It's been a great morning session for Archer-Daniels-Midland Company investors, who saw their shares rise 1.2% to a price of $75.08 per share. At these higher prices, is the company still fairly valued? If you are thinking about investing, make sure to check the company's fundamentals before making a decision.
Archer-Daniels-Midland Company procures, transports, stores, processes, and merchandises agricultural commodities, products, and ingredients in the United States, Switzerland, the Cayman Islands, Brazil, Mexico, Canada, the United Kingdom, and internationally. The company belongs to the Consumer Staples sector, which has an average price to earnings (P/E) ratio of 24.36 and an average price to book (P/B) ratio of 4.29. In contrast, Archer-Daniels-Midland Company has a trailing 12 month P/E ratio of 9.5 and a P/B ratio of 1.65.

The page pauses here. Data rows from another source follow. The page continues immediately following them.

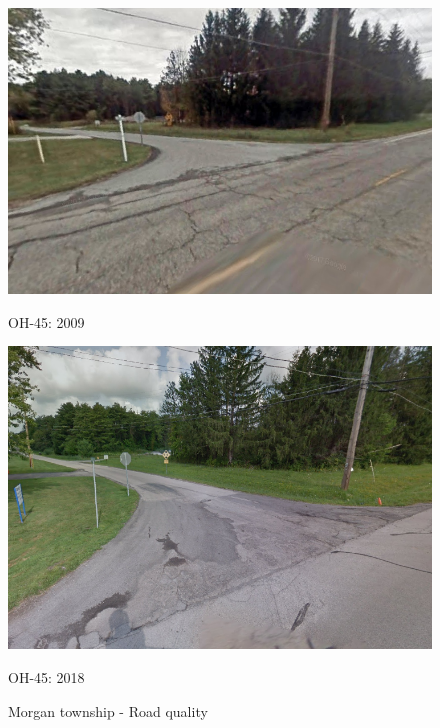 \begin{figure}[htbp]
    \centering
    \begin{minipage}{0.49\textwidth}
        \centering
        \includegraphics[width=\textwidth,keepaspectratio]{images/morgan_township_2801OH-45_2009.png}
        \caption*{OH-45: 2009}
        \label{fig:morgan_oh_2009}
    \end{minipage}
    \hfill
    \begin{minipage}{0.49\textwidth}
        \centering
        \includegraphics[width=\textwidth,keepaspectratio]{images/morgan_township_2801OH-45_2018.png}
        \caption*{OH-45: 2018}
        \label{fig:morgan_oh_2018}
    \end{minipage}
    \caption{Morgan township - Road quality}
    \label{fig:rd_morgan}
\end{figure}


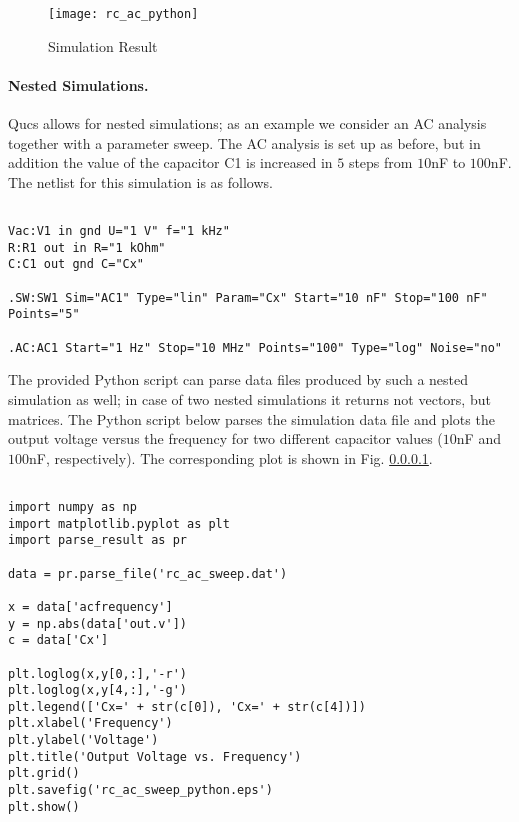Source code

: \begin{figure}[h]
\begin{center}
  \texttt{[image: rc\_ac\_python]}
  \caption{Simulation Result}
  \label{plot:rc_ac_python}
\end{center}
\end{figure}


\pagebreak

\paragraph{Nested Simulations.}Qucs allows for nested simulations; as an example we consider an AC analysis together with a parameter sweep. The AC analysis is set up as before, but in addition the value of the capacitor C1 is increased in $5$ steps from $10$nF to $100$nF. The netlist for this simulation is as follows.


\begin{verbatim}

Vac:V1 in gnd U="1 V" f="1 kHz"
R:R1 out in R="1 kOhm"
C:C1 out gnd C="Cx"

.SW:SW1 Sim="AC1" Type="lin" Param="Cx" Start="10 nF" Stop="100 nF" Points="5"

.AC:AC1 Start="1 Hz" Stop="10 MHz" Points="100" Type="log" Noise="no"

\end{verbatim}


The provided Python script can parse data files produced by such a nested simulation as well; in case of two nested simulations it returns not vectors, but matrices. The Python script below parses the simulation data file and plots the output voltage versus the frequency for two different capacitor values ($10$nF and $100$nF, respectively). The corresponding plot is shown in Fig. \ref{}.


\begin{verbatim}

import numpy as np
import matplotlib.pyplot as plt
import parse_result as pr

data = pr.parse_file('rc_ac_sweep.dat')

x = data['acfrequency']
y = np.abs(data['out.v'])
c = data['Cx']

plt.loglog(x,y[0,:],'-r')
plt.loglog(x,y[4,:],'-g')
plt.legend(['Cx=' + str(c[0]), 'Cx=' + str(c[4])])
plt.xlabel('Frequency')
plt.ylabel('Voltage')
plt.title('Output Voltage vs. Frequency')
plt.grid()
plt.savefig('rc_ac_sweep_python.eps')
plt.show()


\end{verbatim}


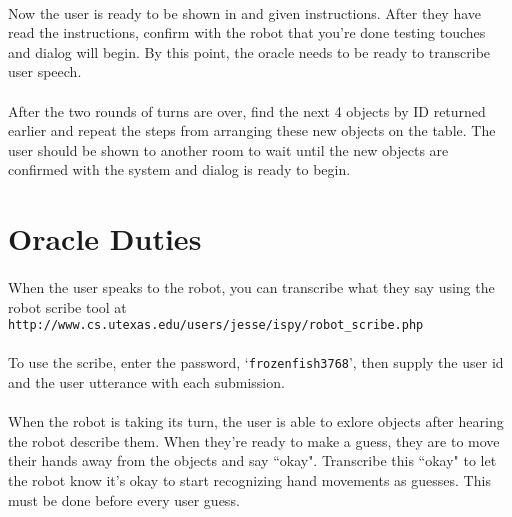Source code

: \documentclass{article}
\begin{document}
\paragraph{} Now the user is ready to be shown in and given instructions. After they have read the instructions, confirm with the robot that you're done testing touches and dialog will begin. By this point, the oracle needs to be ready to transcribe user speech.

\paragraph{} After the two rounds of turns are over, find the next 4 objects by ID returned earlier and repeat the steps from arranging these new objects on the table. The user should be shown to another room to wait until the new objects are confirmed with the system and dialog is ready to begin.

\section{Oracle Duties}

\paragraph{} When the user speaks to the robot, you can transcribe what they say using the robot scribe tool at \texttt{http://www.cs.utexas.edu/users/jesse/ispy/robot\_scribe.php}

\paragraph{} To use the scribe, enter the password, `\texttt{frozenfish3768}', then supply the user id and the user utterance with each submission.

\paragraph{} When the robot is taking its turn, the user is able to exlore objects after hearing the robot describe them. When they're ready to make a guess, they are to move their hands away from the objects and say ``okay". Transcribe this ``okay" to let the robot know it's okay to start recognizing hand movements as guesses. This must be done before every user guess.
\end{document}
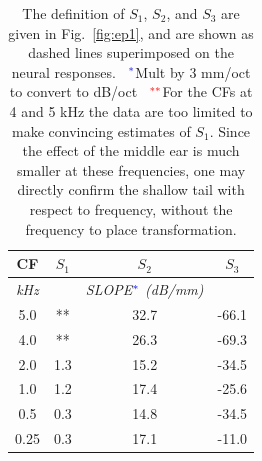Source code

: \documentclass{ws-p8-50x6-00}
\newcommand{\Fig}[1]{Fig.~\ref{fig:#1}}
\newcommand{\blue}{\color{blue}}
\newcommand{\red}{\color{red}}
\begin{document}
\begin{table}[htb]
\begin{minipage}[c]{2in}
        \begin{center}
\begin{tabular}{c|ccc} \hline \hline
CF & $S_1$ & $S_2$ & $S_3$ \\ \hline
{\it kHz} &  & {\it SLOPE$^{\blue *}$ (dB/mm)} & \\ \hline 
5.0 & {\blue **} &   32.7 &  -66.1  \\
4.0 & {\blue **} &   26.3 &  -69.3  \\
2.0 & {\blue  1.3} &   15.2 &  -34.5  \\
1.0 & {\blue  1.2} &   17.4 &  -25.6  \\
0.5 & {\blue  0.3} &   14.8 &  -34.5  \\
0.25 &{\blue  0.3} &   17.1 &  -11.0  \\ \hline
\end{tabular}
        \end{center}
\end{minipage}
\hfill
\begin{minipage}[c]{2in}
\caption{ \small \setlength{\baselineskip}{.1em}
The definition of $S_1$, $S_2$, and $S_3$ are given in
\Fig{ep1}, and are shown as dashed lines superimposed on the neural responses.
{\ $^{\blue *}$Mult by 3 mm/oct to convert to dB/oct}
{\ $^{\red **}$For the CFs at 4 and 5 kHz the data are too limited to make
convincing estimates of $S_1$. Since the effect of the middle ear
is much smaller at these frequencies, one may directly confirm the shallow tail
with respect to frequency, without the frequency to place transformation.}
\label{tab:slopes}
}
\end{minipage}
\end{table}

\begin{figure}[ht]
\begin{minipage}[c]{3.5in}
	\begin{center}
	\end{center}
\end{minipage}
\hfill
{}
\end{figure}
\end{document}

P/B ratios are calculated by dividing the company's market value by its equity's book value. Equity refers to all of the company's assets minus its liabilities. Traditionally, a P/B ratio of around 1 shows that a company is fairly valued, but owing to consistently higher valuations in the modern era, investors generally compare against sector averages.
When we divide Archer-Daniels-Midland Company's P/E ratio by its expected EPS growth rate of the next five years, we obtain its PEG ratio of -18.32. Since it's negative, the company actually has negative growth expectations, and most investors will probably avoid the stock unless it has an exceptionally low P/E and P/B ratio.